━━━━━ Data shown ━━━━━

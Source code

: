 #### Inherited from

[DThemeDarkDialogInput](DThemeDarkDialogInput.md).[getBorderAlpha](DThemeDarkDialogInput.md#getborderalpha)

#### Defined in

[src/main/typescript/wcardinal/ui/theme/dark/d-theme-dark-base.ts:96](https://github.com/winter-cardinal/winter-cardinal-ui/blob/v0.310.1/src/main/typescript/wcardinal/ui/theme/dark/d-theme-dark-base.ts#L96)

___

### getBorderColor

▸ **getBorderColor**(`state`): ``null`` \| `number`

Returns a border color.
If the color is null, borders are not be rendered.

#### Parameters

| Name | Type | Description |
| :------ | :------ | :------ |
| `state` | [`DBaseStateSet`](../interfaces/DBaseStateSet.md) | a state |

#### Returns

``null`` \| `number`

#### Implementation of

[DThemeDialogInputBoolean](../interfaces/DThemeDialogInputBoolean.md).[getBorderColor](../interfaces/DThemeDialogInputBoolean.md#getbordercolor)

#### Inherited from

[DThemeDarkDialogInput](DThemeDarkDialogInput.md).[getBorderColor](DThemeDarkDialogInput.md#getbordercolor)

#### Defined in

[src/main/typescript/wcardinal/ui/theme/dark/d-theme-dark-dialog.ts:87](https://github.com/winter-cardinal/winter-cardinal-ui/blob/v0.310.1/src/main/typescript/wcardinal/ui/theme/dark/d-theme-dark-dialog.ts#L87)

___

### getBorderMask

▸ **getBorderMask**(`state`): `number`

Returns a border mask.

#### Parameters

━━━━━

Problem to solve
Check the listing above for lines containing the string "getBorderMask", and copy each one.

Output
### getBorderMask
▸ **getBorderMask**(`state`): `number`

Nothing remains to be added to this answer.